Recorded data
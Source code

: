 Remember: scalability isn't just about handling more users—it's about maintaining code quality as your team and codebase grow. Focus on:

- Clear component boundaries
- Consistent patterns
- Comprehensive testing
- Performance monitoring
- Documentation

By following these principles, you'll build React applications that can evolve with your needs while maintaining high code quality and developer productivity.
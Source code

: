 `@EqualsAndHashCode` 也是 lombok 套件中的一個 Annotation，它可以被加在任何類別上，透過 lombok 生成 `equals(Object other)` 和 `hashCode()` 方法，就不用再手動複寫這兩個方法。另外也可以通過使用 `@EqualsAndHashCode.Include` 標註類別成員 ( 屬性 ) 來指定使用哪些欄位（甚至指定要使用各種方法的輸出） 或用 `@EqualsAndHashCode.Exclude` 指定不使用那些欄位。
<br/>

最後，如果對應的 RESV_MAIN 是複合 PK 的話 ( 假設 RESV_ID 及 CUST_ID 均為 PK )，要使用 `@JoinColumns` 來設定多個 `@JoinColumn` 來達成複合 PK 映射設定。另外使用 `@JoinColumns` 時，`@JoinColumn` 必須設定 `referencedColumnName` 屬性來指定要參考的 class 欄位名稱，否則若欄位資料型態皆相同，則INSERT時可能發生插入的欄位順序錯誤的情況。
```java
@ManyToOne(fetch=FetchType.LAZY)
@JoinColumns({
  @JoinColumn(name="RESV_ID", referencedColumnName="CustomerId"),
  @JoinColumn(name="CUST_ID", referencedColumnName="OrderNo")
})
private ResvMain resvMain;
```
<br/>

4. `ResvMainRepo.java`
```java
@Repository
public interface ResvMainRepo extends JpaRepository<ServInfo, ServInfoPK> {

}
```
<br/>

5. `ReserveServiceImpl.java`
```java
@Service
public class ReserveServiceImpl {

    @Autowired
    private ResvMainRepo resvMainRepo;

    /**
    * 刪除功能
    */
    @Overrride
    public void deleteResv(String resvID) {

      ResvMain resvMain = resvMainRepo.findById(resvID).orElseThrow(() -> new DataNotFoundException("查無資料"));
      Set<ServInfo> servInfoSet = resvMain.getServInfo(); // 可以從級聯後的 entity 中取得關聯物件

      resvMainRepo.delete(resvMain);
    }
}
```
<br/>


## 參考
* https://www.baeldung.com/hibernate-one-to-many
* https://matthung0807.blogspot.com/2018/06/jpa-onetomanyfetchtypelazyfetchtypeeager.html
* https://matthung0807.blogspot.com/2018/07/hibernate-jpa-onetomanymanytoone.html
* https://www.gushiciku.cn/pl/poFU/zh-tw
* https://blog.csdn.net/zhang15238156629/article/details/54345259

_TASK OBJECTIVE_:
Please give all of the entries again, exactly as written.

_RESULT OF THIS TASK_:
Source code

: Remember: scalability isn't just about handling more users—it's about maintaining code quality as your team and codebase grow. Focus on:

- Clear component boundaries
- Consistent patterns
- Comprehensive testing
- Performance monitoring
- Documentation

By following these principles, you'll build React applications that can evolve with your needs while maintaining high code quality and developer productivity.
Source code

: `@EqualsAndHashCode` 也是 lombok 套件中的一個 Annotation，它可以被加在任何類別上，透過 lombok 生成 `equals(Object other)` 和 `hashCode()` 方法，就不用再手動複寫這兩個方法。另外也可以通過使用 `@EqualsAndHashCode.Include` 標註類別成員 ( 屬性 ) 來指定使用哪些欄位（甚至指定要使用各種方法的輸出） 或用 `@EqualsAndHashCode.Exclude` 指定不使用那些欄位。
<br/>

最後，如果對應的 RESV_MAIN 是複合 PK 的話 ( 假設 RESV_ID 及 CUST_ID 均為 PK )，要使用 `@JoinColumns` 來設定多個 `@JoinColumn` 來達成複合 PK 映射設定。另外使用 `@JoinColumns` 時，`@JoinColumn` 必須設定 `referencedColumnName` 屬性來指定要參考的 class 欄位名稱，否則若欄位資料型態皆相同，則INSERT時可能發生插入的欄位順序錯誤的情況。
```java
@ManyToOne(fetch=FetchType.LAZY)
@JoinColumns({
  @JoinColumn(name="RESV_ID", referencedColumnName="CustomerId"),
  @JoinColumn(name="CUST_ID", referencedColumnName="OrderNo")
})
private ResvMain resvMain;
```
<br/>

4. `ResvMainRepo.java`
```java
@Repository
public interface ResvMainRepo extends JpaRepository<ServInfo, ServInfoPK> {

}
```
<br/>

5. `ReserveServiceImpl.java`
```java
@Service
public class ReserveServiceImpl {

    @Autowired
    private ResvMainRepo resvMainRepo;

    /**
    * 刪除功能
    */
    @Overrride
    public void deleteResv(String resvID) {

      ResvMain resvMain = resvMainRepo.findById(resvID).orElseThrow(() -> new DataNotFoundException("查無資料"));
      Set<ServInfo> servInfoSet = resvMain.getServInfo(); // 可以從級聯後的 entity 中取得關聯物件

      resvMainRepo.delete(resvMain);
    }
}
```
<br/>


## 參考
* https://www.baeldung.com/hibernate-one-to-many
* https://matthung0807.blogspot.com/2018/06/jpa-onetomanyfetchtypelazyfetchtypeeager.html
* https://matthung0807.blogspot.com/2018/07/hibernate-jpa-onetomanymanytoone.html
* https://www.gushiciku.cn/pl/poFU/zh-tw
* https://blog.csdn.net/zhang15238156629/article/details/54345259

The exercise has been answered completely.